Ramin a quitté l’Iran et ses prisons, a pris un bateau en pensant rejoindre l’Europe, trouver ailleurs un peu plus de liberté, pour finalement se retrouver, par erreur, à Veracruz, perdu à l’autre bout du monde. Sans parler un mot d’espagnol, survivant comme il peut en enchaînant les boulots précaires, ne pouvant oublier ni son pays ni son petit ami resté à Téhéran, Ramin désespère de pouvoir quitter le Mexique pour rejoindre la Turquie ou la Grèce, et ce malgré l’amitié naissante (et ambiguë) avec Guillermo, un ancien membre de gang en cavale, et Leti, la gérante de l’hôtel où il s’est installé. Tous les trois, solitaires à leur façon et par la force des choses, vont tenter de communiquer, se soutenir dans l’adversité et dans leurs espoirs, partager quelques instants complices, simples et précieux.

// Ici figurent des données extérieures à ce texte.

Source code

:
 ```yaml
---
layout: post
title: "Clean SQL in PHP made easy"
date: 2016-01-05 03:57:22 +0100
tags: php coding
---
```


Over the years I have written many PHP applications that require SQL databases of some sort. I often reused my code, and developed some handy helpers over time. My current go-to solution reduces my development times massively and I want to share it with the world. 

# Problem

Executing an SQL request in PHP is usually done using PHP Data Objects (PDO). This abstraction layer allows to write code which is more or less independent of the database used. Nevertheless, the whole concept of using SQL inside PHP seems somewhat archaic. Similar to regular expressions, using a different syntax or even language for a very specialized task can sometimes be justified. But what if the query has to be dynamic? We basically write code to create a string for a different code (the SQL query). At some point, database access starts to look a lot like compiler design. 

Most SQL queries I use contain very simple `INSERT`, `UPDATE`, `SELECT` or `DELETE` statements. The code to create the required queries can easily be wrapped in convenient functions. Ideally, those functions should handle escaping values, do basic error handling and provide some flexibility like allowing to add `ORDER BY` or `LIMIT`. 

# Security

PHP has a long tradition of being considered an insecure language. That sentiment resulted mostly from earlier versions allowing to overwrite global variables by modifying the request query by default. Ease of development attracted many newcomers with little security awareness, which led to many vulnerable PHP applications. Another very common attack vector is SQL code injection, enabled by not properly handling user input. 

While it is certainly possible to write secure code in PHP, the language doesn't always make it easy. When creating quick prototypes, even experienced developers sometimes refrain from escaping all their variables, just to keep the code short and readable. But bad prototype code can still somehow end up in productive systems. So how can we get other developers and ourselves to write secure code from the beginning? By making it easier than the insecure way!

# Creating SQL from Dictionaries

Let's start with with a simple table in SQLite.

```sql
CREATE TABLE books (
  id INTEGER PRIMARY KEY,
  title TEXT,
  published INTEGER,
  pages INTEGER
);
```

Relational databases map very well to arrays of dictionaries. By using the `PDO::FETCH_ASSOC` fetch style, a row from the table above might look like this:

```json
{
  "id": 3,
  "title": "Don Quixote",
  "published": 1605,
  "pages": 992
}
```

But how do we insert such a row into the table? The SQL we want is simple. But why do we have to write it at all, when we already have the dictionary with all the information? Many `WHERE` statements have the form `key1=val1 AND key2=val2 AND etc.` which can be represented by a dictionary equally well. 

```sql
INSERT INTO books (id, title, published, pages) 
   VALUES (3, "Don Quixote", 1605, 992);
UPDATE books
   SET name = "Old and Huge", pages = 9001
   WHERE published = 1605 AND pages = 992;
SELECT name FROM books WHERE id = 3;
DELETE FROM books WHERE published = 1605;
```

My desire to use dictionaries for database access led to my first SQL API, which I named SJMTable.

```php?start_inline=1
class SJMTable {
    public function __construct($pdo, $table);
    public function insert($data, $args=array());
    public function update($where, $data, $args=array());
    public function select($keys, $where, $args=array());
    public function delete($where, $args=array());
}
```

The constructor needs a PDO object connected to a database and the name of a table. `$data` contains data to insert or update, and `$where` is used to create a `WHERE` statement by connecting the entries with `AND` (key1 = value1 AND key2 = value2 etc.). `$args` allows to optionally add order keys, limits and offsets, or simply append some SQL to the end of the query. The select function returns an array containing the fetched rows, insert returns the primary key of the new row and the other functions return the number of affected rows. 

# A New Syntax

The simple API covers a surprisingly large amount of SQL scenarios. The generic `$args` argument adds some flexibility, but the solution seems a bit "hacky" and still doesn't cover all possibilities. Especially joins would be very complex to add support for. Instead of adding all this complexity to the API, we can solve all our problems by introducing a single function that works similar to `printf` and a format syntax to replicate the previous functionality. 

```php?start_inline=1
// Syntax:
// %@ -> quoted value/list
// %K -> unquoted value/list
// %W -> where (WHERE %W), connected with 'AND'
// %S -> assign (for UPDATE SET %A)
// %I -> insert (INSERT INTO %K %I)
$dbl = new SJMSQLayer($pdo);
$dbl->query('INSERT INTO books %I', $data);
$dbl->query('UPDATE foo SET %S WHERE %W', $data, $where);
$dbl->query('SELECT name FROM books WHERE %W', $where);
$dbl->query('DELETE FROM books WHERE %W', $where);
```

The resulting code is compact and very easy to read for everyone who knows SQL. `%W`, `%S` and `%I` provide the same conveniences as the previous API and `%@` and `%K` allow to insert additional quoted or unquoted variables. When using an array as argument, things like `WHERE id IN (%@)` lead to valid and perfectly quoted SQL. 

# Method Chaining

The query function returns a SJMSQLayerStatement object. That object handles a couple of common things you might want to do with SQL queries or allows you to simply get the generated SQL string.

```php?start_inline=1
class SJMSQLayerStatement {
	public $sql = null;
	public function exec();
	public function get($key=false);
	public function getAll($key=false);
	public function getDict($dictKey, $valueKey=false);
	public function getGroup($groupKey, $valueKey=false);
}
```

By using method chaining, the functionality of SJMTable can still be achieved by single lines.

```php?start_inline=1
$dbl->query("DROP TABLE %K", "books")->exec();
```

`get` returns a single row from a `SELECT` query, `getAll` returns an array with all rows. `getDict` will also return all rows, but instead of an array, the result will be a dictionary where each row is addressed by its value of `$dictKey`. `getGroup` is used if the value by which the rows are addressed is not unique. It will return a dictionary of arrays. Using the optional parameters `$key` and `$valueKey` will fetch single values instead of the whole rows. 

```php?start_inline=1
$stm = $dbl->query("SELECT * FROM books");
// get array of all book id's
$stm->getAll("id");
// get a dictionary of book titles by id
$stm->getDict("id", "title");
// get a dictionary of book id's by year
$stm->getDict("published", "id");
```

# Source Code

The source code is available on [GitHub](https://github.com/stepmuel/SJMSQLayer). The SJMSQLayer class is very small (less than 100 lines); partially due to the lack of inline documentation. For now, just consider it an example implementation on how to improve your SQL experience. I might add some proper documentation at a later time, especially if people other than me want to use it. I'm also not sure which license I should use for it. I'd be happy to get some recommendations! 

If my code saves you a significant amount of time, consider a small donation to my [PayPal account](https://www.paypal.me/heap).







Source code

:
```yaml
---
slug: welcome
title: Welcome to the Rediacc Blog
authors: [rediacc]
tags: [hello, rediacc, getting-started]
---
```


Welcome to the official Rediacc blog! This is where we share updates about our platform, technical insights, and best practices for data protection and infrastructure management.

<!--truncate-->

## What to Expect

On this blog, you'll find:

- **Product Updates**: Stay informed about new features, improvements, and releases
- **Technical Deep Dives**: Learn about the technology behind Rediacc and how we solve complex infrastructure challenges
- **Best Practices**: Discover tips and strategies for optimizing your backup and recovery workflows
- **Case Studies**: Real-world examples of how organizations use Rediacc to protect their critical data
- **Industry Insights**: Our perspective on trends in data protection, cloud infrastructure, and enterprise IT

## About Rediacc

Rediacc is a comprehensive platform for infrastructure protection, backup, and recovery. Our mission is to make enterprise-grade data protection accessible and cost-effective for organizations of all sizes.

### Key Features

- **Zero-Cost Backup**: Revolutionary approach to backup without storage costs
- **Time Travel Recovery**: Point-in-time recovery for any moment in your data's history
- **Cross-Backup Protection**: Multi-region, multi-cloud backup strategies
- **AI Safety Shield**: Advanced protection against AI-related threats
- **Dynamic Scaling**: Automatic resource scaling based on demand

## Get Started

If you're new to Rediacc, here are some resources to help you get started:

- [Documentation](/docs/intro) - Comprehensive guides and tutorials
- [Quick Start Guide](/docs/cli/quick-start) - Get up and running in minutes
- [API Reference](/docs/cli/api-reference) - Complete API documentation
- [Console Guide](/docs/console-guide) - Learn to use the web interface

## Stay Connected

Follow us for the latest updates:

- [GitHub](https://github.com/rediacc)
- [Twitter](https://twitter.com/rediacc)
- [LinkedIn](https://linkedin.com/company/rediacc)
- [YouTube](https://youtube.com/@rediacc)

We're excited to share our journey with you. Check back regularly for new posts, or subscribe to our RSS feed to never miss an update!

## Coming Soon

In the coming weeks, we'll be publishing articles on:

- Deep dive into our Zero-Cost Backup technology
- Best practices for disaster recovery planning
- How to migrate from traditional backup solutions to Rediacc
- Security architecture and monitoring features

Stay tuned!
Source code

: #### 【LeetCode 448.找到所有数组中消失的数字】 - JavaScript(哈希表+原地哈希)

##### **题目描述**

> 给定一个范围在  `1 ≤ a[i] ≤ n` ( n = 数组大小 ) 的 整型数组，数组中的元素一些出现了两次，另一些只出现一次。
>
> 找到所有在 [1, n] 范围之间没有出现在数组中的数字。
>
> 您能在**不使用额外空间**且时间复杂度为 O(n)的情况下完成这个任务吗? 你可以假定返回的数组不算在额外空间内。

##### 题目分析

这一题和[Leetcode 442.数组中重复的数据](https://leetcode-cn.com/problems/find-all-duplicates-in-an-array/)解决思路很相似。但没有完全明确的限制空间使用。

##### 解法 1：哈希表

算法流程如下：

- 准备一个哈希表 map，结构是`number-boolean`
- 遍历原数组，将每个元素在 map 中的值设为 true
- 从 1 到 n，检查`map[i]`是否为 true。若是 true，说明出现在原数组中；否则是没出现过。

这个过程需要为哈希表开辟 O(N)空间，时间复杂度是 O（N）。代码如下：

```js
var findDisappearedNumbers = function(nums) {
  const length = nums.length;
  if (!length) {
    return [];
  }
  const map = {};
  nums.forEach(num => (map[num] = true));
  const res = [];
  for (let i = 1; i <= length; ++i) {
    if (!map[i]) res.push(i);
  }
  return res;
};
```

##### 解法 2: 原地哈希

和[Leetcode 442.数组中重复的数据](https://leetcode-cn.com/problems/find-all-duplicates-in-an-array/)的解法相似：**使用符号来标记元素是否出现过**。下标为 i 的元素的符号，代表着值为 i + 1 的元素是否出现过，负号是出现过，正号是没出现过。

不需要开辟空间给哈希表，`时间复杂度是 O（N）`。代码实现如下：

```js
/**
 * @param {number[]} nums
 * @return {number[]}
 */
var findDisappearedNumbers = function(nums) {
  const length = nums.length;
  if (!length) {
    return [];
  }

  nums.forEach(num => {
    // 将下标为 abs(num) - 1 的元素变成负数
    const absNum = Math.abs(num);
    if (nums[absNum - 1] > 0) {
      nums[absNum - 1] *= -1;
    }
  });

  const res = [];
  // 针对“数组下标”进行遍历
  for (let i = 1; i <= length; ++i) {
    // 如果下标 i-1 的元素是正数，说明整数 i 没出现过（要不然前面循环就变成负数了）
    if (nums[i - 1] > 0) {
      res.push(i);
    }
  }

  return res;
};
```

Bani Khoshnoudi, elle-même iranienne, élevée aux États-Unis quand sa mère et son père ont fui la révolution islamique de 1979 et vivant aujourd’hui à Mexico, a mis un peu de son histoire (et celle de ses parents) dans l’histoire de Ramin. Entre nostalgie de son pays (malgré la répression et les tortures parce qu’il est gay) et découverte d’une nouvelle vie certes difficile, mais plus clémente, le parcours de Ramin est aussi celui de ces femmes et de ces hommes déracinés, et c’est, à travers lui, ce que Khoshnoudi a voulu montrer, cette universalité du drame des migrants à qui l’on impose exil et désespérance. De fait, Veracruz n’a pas été choisi au hasard, ancien port où transitaient esclaves puis, plus tard, réfugiés libanais ou espagnols cherchant à échapper à la guerre civile, et aujourd’hui métropole à moitié en ruines, comme oubliée, d’où partent des cargos immenses pour d’autres horizons et d’autres rêves.
Derrière cette toile de fond ancrée dans une réalité qui, depuis des siècles, semble se répéter sans cesse, Khoshnoudi brosse le portrait de trois êtres dont la solitude et la bienveillance permettent les rapprochements. Sans misérabilisme ni pathos, Khoshnoudi filme tout en douceur ces rapprochements affectifs et ces rapprochements des corps (une scène de danse, un baiser volé, une étreinte à l’issue incertaine…) dont Ramin sert d’épicentre. Arash Marandi, découvert dans A girl walks home alone at night, apporte une belle sensibilité à ce personnage mélancolique dont les repères, géographiques comme sentimentaux, se sont troublés, et réapprenant à vivre du mieux qu’il peut, loin des siens et de chez lui.